As a friend it ultimately falls to you to know your friend best and what they may, or may not, appreciate during their divorce. It also may take some trial and error. But, so long as your efforts come from a positive place and are well-intended having the care of someone close to them is likely to help enough all on its own.
1) Invite them to your family gatherings
Even if it’s just having them over for dinner, or a cook out over a grill during a sports game, feeling included can greatly help your friend. It gives them the ability to feel wanted as company and put their concerns aside. Beyond this, when someone is going through a divorce they have gone from two, to one, on everything including cooking. Cooking just for one person when you are used to preparing for two can be a sad affair. Even if it’s only for one meal you can relieve them from some of those negative emotions for a period of time.
2) Cry with them
If it is someone you truly care for as a dear friend their pain should move you. When you hurt along side them don’t be afraid to let that emotion out sometimes. While there are benefits to being the stoic shoulder to cry on by shedding tears of your own, or exposing your own emotions, can show them how much you care for them and make them feel validated in what their emotions.
3) Let them help you
Just because someone is going through a divorce does not make them broken. Many times that is when people are at their strongest. But having avenues to put that strength to use can be tough to find when everyone wants to insist they ‘take it easy’ or tries to do everything for them. If you need babysitting and they have an interest invite their help. Plus, it gives them something to do while keeping their hands busy that puts their mind farther away from their problems.

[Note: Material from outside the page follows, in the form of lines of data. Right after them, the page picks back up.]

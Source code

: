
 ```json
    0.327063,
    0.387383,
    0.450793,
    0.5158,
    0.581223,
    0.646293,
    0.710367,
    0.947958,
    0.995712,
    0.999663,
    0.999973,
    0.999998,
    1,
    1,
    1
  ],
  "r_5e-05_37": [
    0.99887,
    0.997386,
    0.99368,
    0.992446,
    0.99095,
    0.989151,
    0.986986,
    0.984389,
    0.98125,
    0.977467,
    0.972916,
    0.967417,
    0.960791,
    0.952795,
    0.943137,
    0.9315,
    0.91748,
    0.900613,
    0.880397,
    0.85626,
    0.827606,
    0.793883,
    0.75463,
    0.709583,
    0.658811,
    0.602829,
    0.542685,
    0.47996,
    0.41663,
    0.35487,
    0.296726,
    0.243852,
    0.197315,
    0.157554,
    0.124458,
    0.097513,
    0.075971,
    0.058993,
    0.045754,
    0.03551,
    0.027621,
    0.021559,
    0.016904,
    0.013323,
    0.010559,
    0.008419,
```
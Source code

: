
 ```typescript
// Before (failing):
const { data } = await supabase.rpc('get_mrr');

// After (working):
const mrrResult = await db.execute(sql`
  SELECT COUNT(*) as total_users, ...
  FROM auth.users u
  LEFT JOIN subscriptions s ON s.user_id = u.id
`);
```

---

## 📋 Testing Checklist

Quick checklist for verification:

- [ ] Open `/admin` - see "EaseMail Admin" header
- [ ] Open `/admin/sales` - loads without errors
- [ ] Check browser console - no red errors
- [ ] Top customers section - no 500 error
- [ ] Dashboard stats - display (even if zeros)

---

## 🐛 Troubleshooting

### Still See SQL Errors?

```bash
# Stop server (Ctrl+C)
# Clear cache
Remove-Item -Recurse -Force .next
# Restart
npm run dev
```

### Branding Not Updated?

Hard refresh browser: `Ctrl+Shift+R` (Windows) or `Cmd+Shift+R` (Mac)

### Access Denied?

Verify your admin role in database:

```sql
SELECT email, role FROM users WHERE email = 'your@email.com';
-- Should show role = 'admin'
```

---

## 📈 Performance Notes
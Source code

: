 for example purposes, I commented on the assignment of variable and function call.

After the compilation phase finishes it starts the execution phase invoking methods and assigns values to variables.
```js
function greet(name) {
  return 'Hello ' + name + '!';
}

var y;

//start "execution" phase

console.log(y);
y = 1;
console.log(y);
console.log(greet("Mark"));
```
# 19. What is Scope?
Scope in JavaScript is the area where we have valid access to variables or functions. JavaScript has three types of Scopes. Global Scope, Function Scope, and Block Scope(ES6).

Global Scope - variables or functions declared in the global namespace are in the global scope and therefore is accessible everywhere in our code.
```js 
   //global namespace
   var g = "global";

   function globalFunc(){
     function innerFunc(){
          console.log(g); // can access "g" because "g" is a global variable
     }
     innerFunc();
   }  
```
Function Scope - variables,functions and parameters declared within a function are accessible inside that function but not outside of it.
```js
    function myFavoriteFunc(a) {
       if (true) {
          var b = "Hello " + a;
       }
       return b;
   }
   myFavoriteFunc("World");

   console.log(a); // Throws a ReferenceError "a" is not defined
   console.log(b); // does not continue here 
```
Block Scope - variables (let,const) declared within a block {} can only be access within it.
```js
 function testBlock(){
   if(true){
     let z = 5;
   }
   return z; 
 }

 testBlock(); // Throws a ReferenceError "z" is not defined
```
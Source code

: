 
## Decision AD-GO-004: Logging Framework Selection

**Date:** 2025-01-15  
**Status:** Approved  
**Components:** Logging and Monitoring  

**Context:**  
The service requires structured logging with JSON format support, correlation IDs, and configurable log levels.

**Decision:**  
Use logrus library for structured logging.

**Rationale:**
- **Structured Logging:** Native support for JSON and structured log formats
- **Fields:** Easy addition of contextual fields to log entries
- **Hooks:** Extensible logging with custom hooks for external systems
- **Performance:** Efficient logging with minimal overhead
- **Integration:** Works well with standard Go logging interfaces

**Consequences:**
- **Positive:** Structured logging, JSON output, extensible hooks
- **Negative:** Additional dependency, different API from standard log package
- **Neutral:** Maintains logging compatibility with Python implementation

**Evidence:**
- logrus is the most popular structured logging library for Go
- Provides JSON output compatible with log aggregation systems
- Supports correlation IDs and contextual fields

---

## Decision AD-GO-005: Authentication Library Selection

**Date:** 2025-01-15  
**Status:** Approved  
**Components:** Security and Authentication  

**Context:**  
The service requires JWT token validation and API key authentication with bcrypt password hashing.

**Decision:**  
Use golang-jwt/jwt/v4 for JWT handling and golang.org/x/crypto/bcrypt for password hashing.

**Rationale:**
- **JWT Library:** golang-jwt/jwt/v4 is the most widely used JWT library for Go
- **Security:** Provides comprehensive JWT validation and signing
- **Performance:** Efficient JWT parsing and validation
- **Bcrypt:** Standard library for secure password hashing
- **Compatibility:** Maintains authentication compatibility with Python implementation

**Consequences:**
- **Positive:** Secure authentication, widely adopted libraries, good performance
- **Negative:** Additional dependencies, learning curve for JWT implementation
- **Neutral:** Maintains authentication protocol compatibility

4) Allow them NOT to talk about the divorce
They have likely explained the circumstances of their divorce to each of their family members, their other friends, their co-workers and anyone else in their social circles dozens of times. Talking about it again may be the last thing they want or need to do. Allow them to have a breather from discussing the gritty details again and again, it can help them regain a sense of normality.
5) Stand by them through the difficult divorce-related events
As a friend, you likely won’t have access to the legal events that they will be going through, but there are a lot of emotional events that your presence can be instrumental to their well-being. Offer to have them over when their ex is moving out, and offer to stand by them as a steady hand when they see their home void of their ex’s presence for the first time. When your friend makes a comment about an important court date offer to make plans that evening to allow them to vent, or escape. It will not only show that you care, but that you are paying attention.
Someone who is going through divorce is going through a lot of change. Their home life is shifting, their family dynamic may be drastically different, they may have moved recently, among many other adjustments. As a friend you can be a consistent that was there before, during, and after the divorce that can help your friend get through.